20:28:28 <Rockyg> That's why the etherpad.  they don't need anything but the link and a loging and the discussion ensues.  They don't need to know or understand gerritt
20:28:30 <bknudson> as I said, I like the etherpad idea as an experiment
20:28:47 <jokke_> I start to like it ;)
20:28:48 <bknudson> might want to seed it with your use case
20:29:02 <Rockyg> Or yours.  Or both.
20:29:32 <bknudson> I can add mine.
20:30:02 <Rockyg> #link https://etherpad.openstack.org/p/Operator_Use_Cases
20:30:24 <bknudson> there's probably more issues in my use case than just that you can't track the request through the system.
20:30:48 <jokke_> bknudson: even better
20:30:55 <bknudson> although tracking the request will be a requirement
20:31:24 <Rockyg> Go for it.  I'll add an intro and put a use case out there.  the invalid thing is a hot button for a number of ops  It the trunk of a many branched problem
20:31:26 <bknudson> I'm thinking about -- keystone doesn't send back adequate error responses, horizon doesn't display them.
20:31:27 <jokke_> ignoring amit213 if needed someone ping me to remove that
20:31:34 <jokke_> amit213: please fix your client
20:32:40 <Rockyg> bknudson: I think use cases will likely encompass a number of needs.  They tend to be an integrated process that sucks in everything they touch ;-)
20:33:28 <jokke_> bknudson: that's actually pretty common issue around and not even being only related to horizon
20:33:45 <bknudson> but if we could show how "nice" it can be compared to how it is...
20:34:36 <bknudson> that you look in the keystone log and see "this user tried to login at 3:30 and the password was wrong" and tell them, vs having no idea.
20:35:06 <Rockyg> Yeah.  I would like to see for use cases: how it *should* be, plus how it is now.  The advantages of the new approach have to be very obvious.
20:35:09 <bknudson> user calls in with the error message "login failed, request ID 12423"
20:35:25 <bknudson> vs, user calls in and says "login failed"
20:35:45 <jokke_> hmm-m perhaps we should just bite the bullet and make one example ... get those things locally implemented to one specific trace we can easily reproduce that is absolutely crap at the moment and provide before & after results
20:35:48 <bknudson> and all you have is a pile of logs that show users sometimes logging in and sometimes failing with no reason.
20:37:33 <jokke_> bknudson: but telling that user failed to log in due wrong password in the logs is security threat, you know ;P
20:37:43 <jokke_> login even
20:37:47 <Rockyg> So, that points out another issue.  RequestID can't be 32 characters long.
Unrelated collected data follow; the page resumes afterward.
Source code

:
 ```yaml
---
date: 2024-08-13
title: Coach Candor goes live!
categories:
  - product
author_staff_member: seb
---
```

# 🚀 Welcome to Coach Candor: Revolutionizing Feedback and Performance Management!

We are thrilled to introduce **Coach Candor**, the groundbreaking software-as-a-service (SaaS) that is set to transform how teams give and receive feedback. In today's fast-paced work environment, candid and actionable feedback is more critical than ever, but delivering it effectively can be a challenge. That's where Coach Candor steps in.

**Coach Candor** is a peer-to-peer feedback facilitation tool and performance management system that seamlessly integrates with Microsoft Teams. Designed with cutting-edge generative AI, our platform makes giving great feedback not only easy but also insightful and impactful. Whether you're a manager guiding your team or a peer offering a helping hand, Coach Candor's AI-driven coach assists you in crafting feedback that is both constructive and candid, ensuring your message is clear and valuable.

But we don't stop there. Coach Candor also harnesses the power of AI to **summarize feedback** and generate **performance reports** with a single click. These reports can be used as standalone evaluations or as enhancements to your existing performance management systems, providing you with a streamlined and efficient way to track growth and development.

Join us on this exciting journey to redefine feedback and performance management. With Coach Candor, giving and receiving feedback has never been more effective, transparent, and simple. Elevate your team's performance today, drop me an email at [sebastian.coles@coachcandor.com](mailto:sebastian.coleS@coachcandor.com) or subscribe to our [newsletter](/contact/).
It has to be something that is transmittable over a phone line in a reasonable length of time with little to no errors
20:38:11 <jokke_> ++
20:38:20 <Rockyg> bknudson: even if the logs aren't on any public facing network ;-)
20:38:40 <jokke_> numeral rather than uuid thinking it now in that light
20:38:51 <Rockyg> that's why I started the table of logs.  So we can demonstrate which logs are security threats and which aren't
20:40:36 <Rockyg> Whereas, if the message has login failed id 1234:this  message repeats 500 times in 10 seconds, then you know you have someone trying to break in.
20:40:55 <Rockyg> And, you can save 500 lines in the log file
20:41:09 <jokke_> ;)
20:41:51 <Rockyg> You could also identify a config issue if the login attempt is from a system rather than a human
20:42:42 <Rockyg> OK.  So let's summarize some of this:
20:44:15 * dhellmann apologizes for arriving late
20:44:16 <Rockyg> #action item: Put two prospective use cases into etherpad https://etherpad.openstack.org/p/Operator_Use_Cases
20:44:16 <Rockyg> #action item: Advertise use case etherpad to ops to get them to start collaborating on it
20:44:23 <Rockyg> hi dhellmann!
20:45:10 <Rockyg> #action item:  work with other xproject wg to write up philosphy of what the user wants out of this openstack "thing"
20:46:18 <Rockyg> #action item: include a use case for clarifying *why* Error codes are worthwhile implementing
20:47:08 <jokke_> and why request Id's needs to be traceable and easily communicated
20:47:10 <Rockyg> #action item: suggest same for request id spec and for API wg
20:48:24 <Rockyg> #info What do all these groups, requests have in common?  Humans want the information to use in tracking down problems!  So make them human! readable
20:49:47 <Rockyg> Anything else?
20:50:44 <dhellmann> some of those sound like really big action items
20:50:51 <Rockyg> #topic open discussion
20:51:18 <bknudson> dhellmann: we signed you up for the items since you weren't here.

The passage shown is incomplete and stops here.